Tugas pewartaan mengaktualisasi sabda Tuhan yang disampaikan dalam Kristus
sebagaimana diwartakan oleh para rasul. Usaha mengaktualisasi sabda Tuhan itu
mengandaikan berbagai tuntutan yang harus dipenuhi. Ada dua tuntutan pewartaan
, yaitu:
a. Mendalami dan menghayati sabda Tuhan
Pengenalan dan penghayatan yang diwartakan adalah sabda Allah. Orang tidak
dapat mewartakan sabda Allah dengan baik, jika ia sendiri tidak mengenal dan
menghayatinya. Oleh sebab itu, kita hendaknya cukup mengenal, mengetahui,
dan menghayati isi Kitab Suci, ajaran-ajaran resmi Gereja, dan keseluruhan tradisi
Gereja, baik Gereja universal maupun Gereja lokal. Kita hendaknya senantiasa
membekali diri dengan berbagai bacaan, penataran, dan macam-macam
pembekalan lainnya.
Pendidikan Agama Katolik dan Budi Pekerti 135
b. Mengenal umat/masyarakat konteksnya
Pengenalan latar belakang dari orang-orang yang kepadanya sabda Allah akan
disampaikan tentu sangat penting. Kita harus mengenal jiwa dan budaya mereka.
Dengan kata lain, pewartaan kita harus sungguh menyapa para pendengarnya,
harus inkulturatif. Karena itu, pengenalan dan kepekaan terhadap lingkup budaya
seseorang atau masyarakat sangat dibutuhkan. Pengenalan akan lingkup budaya
dapat kita timba dari berbagai bacaan dan keterlibatan kita yang utuh kepada
manusia dan budayanya. Kita hendaknya “menyatu dengan mereka yang kepadanya
kita akan mewartakan kabar gembira itu”.
TUGAS-TUGAS GEREJA
(GEREJA YANG MENJADI SAKSI KRISTUS/MARTYRIA)
KOMPETENSI DASAR
3.4 Memahami tugas pokok Gereja sesuai kedudukan dan peranannya sebagai murid Kristus
Mendalami Ajaran Kitab Suci tentang Kesaksian sebagai Murid Yesus
Membaca dan menyimak, kisah Kitab Suci berikut ini. (Kis 7:51-8:1a).
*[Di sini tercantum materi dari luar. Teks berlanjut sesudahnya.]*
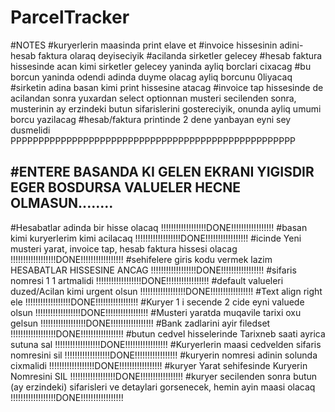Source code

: # ParcelTracker
#NOTES
#kuryerlerin maasinda print elave et
#invoice hissesinin adini- hesab faktura olaraq deyiseciyik
#acilanda sirketler gelecey
#hesab  faktura hissesinde acan kimi sirketler gelecey yaninda ayliq borclari cixacag
#bu borcun yaninda odendi adinda duyme olacag ayliq borcunu 0liyacaq
#sirketin adina basan kimi print hissesine atacag
#invoice tap hissesinde de acilandan sonra yuxardan select optionnan musteri secilenden sonra, musterinin ay erzindeki butun sifarislerini gostereciyik, onunda  ayliq umumi borcu yazilacag
#hesab/faktura printinde 2 dene yanbayan eyni sey dusmelidi                         PPPPPPPPPPPPPPPPPPPPPPPPPPPPPPPPPPPPPPPPPPPPPPPPPPP


#ENTERE BASANDA KI GELEN EKRANI YIGISDIR EGER BOSDURSA VALUELER HECNE OLMASUN........
---------------------------------------------------------------------------------------------------------------
#Hesabatlar adinda bir hisse olacaq                        !!!!!!!!!!!!!!!!!!DONE!!!!!!!!!!!!!!!!!
#basan kimi kuryerlerim kimi acilacaq                         !!!!!!!!!!!!!!!!!!DONE!!!!!!!!!!!!!!!!!
#icinde Yeni musteri yarat, invoice tap, hesab faktura hissesi olacag                         !!!!!!!!!!!!!!!!!!DONE!!!!!!!!!!!!!!!!!
#sehifelere giris kodu vermek lazim HESABATLAR  HISSESINE ANCAG !!!!!!!!!!!!!!!!!!DONE!!!!!!!!!!!!!!!!!
#sifaris nomresi 1 1 artmalidi                           !!!!!!!!!!!!!!!!!!DONE!!!!!!!!!!!!!!!!!
#default valueleri duzed/Acilan kimi urgent olsun                          !!!!!!!!!!!!!!!!!!DONE!!!!!!!!!!!!!!!!!
#Text align right ele                          !!!!!!!!!!!!!!!!!!DONE!!!!!!!!!!!!!!!!!
#Kuryer 1 i secende 2 cide eyni valuede olsun                          !!!!!!!!!!!!!!!!!!DONE!!!!!!!!!!!!!!!!!
#Musteri yaratda muqavile tarixi oxu gelsun                          !!!!!!!!!!!!!!!!!!DONE!!!!!!!!!!!!!!!!!
#Bank zadlarini ayir filedset                          !!!!!!!!!!!!!!!!!!DONE!!!!!!!!!!!!!!!!!
#butun cedvel hisselerinde Tarixneb saati ayrica sutuna sal                       !!!!!!!!!!!!!!!!!!DONE!!!!!!!!!!!!!!!!!
#Kuryerlerin maasi cedvelden sifaris nomresini sil                          !!!!!!!!!!!!!!!!!!DONE!!!!!!!!!!!!!!!!!
#kuryerin nomresi adinin solunda cixmalidi                         !!!!!!!!!!!!!!!!!!DONE!!!!!!!!!!!!!!!!!
#kuryer Yarat sehifesinde Kuryerin Nomresini SIL                        !!!!!!!!!!!!!!!!!!DONE!!!!!!!!!!!!!!!!!
#kuryer secilenden sonra butun (ay erzindeki) sifarisleri ve detaylari gorsenecek, hemin ayin maasi olacaq                       !!!!!!!!!!!!!!!!!!DONE!!!!!!!!!!!!!!!!!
Menjadi saksi Kristus berarti menyampaikan atau menunjukkan apa yang dialami dan
diketahuinya tentang Yesus Kristus kepada orang lain. Penyampaian penghayatan dan
pengalaman akan Yesus itu dapat dilaksanakan melalui kata-kata, sikap, dan
perbuatan nyata.
Menjadi saksi Kristus akan menuai banyak risiko seperti yang dialami St. Stefanus,
martir pertama, dan para martir atau saksi Kristus lainnya disepanjang segala abad.
Yesus telah berkata: “Kamu akan dikucilkan, bahkan akan datang saatnya bahwa
setiap orang yang membunuh kamu akan menyangka bahwa ia berbuat bakti bagi
Allah (Yoh 16: 2). Yesus sendiri telah menjadi martir. Ia menderita dan wafat disalib
demi Kerajaan Allah.
Dalam sejarah, kita juga tahu bahwa banyak orang telah bersedia menumpahkan
darahnya demi imannya akan Kristus dan ajaran-Nya. Mereka itulah para martir.
Mereka mati demi imannya kepada Kristus. Ada yang bersedia mati daripada harus
mengkhianati imannya akan Kristus. Ada pula martir yang mati karena
memperjuangkan keadilan dan kesejahteraan bagi orang-orang yang tertindas.